*** Opening Data shown ***
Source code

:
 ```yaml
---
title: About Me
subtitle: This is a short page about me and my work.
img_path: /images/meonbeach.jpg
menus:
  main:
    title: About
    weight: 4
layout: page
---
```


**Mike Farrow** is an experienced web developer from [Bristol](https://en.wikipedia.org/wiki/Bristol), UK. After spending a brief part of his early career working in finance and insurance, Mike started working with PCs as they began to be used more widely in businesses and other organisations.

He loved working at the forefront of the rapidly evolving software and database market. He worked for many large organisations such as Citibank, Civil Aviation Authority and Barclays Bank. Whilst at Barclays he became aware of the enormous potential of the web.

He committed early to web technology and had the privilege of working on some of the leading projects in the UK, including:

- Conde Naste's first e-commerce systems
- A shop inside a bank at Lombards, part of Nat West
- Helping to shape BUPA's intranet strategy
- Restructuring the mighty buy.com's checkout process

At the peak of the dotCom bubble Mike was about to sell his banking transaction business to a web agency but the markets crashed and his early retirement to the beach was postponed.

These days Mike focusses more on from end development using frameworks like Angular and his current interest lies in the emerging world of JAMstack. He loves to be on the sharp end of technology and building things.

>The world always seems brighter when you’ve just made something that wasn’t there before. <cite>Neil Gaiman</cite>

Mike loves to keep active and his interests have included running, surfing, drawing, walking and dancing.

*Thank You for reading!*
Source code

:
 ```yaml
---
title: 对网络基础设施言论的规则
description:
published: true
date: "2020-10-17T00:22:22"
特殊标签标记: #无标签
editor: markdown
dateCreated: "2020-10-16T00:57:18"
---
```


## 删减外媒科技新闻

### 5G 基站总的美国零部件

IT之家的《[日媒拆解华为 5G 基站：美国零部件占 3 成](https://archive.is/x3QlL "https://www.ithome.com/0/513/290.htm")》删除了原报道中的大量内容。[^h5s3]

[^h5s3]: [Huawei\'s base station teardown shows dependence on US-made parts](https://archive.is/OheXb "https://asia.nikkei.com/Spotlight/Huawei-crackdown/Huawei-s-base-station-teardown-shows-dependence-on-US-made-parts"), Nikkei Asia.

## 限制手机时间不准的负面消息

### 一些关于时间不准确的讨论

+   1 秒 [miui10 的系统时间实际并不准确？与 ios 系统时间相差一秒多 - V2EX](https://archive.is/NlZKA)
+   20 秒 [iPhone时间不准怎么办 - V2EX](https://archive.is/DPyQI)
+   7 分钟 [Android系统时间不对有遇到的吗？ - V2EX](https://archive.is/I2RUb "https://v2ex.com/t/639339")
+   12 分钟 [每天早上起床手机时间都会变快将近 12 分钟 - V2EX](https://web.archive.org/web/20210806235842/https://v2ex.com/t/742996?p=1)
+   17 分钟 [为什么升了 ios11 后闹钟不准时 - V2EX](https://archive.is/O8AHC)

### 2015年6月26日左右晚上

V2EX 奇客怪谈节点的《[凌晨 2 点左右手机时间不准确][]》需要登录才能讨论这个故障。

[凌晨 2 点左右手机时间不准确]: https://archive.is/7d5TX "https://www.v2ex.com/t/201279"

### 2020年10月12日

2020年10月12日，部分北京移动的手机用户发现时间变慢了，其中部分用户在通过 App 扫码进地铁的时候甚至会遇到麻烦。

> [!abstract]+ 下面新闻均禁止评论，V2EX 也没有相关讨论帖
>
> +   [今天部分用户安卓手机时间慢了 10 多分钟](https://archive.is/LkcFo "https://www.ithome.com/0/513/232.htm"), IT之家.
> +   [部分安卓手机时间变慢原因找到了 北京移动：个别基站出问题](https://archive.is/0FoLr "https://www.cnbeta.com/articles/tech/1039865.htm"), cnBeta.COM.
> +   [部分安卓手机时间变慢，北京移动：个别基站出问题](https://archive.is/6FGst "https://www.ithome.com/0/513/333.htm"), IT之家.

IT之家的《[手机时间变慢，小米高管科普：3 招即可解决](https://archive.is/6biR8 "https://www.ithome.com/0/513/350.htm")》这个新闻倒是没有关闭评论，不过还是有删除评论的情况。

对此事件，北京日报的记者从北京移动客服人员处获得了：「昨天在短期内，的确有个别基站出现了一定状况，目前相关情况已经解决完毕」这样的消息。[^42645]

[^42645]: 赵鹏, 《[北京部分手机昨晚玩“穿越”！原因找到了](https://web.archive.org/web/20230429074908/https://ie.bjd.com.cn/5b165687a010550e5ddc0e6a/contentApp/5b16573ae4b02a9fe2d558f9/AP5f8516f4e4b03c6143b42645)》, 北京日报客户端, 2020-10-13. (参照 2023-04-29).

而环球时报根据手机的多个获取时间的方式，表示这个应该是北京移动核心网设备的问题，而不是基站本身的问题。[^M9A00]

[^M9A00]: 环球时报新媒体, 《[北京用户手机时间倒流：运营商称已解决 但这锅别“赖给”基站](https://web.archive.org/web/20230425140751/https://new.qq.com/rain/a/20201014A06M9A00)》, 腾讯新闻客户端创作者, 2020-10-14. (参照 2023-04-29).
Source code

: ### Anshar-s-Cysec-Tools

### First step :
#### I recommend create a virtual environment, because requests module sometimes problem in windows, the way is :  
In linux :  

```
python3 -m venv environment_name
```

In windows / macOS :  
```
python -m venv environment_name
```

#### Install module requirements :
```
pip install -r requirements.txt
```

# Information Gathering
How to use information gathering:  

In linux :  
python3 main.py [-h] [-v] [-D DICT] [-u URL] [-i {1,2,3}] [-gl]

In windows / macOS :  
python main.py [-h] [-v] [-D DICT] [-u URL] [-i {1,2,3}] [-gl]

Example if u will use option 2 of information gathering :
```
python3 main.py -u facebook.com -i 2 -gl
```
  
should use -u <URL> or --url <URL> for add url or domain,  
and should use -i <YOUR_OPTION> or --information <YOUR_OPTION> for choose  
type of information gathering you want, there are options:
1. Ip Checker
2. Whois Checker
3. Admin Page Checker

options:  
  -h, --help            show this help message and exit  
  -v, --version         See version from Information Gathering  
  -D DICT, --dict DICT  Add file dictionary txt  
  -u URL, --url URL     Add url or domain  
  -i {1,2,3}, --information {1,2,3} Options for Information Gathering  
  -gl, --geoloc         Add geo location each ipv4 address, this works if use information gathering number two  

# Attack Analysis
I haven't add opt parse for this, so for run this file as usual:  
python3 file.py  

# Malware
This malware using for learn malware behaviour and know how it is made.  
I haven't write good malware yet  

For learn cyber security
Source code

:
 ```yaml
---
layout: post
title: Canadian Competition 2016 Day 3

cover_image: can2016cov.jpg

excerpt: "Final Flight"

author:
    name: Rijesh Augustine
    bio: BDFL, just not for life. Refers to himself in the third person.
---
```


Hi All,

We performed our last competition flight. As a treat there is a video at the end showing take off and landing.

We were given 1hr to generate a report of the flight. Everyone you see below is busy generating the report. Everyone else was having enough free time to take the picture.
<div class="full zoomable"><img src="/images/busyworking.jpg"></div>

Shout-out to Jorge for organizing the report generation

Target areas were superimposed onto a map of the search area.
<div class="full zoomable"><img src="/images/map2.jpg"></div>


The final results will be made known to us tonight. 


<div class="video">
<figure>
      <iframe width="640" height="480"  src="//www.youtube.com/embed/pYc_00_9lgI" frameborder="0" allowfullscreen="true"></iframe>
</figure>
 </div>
*** Closing Data shown ***
About this exercise: Output the listing above word for word, from the opening line through the line that contains "and other organisations.", and leave out everything after it.

Solution for this exercise:
Source code

:
 ```yaml
---
title: About Me
subtitle: This is a short page about me and my work.
img_path: /images/meonbeach.jpg
menus:
  main:
    title: About
    weight: 4
layout: page
---
```


**Mike Farrow** is an experienced web developer from [Bristol](https://en.wikipedia.org/wiki/Bristol), UK. After spending a brief part of his early career working in finance and insurance, Mike started working with PCs as they began to be used more widely in businesses and other organisations.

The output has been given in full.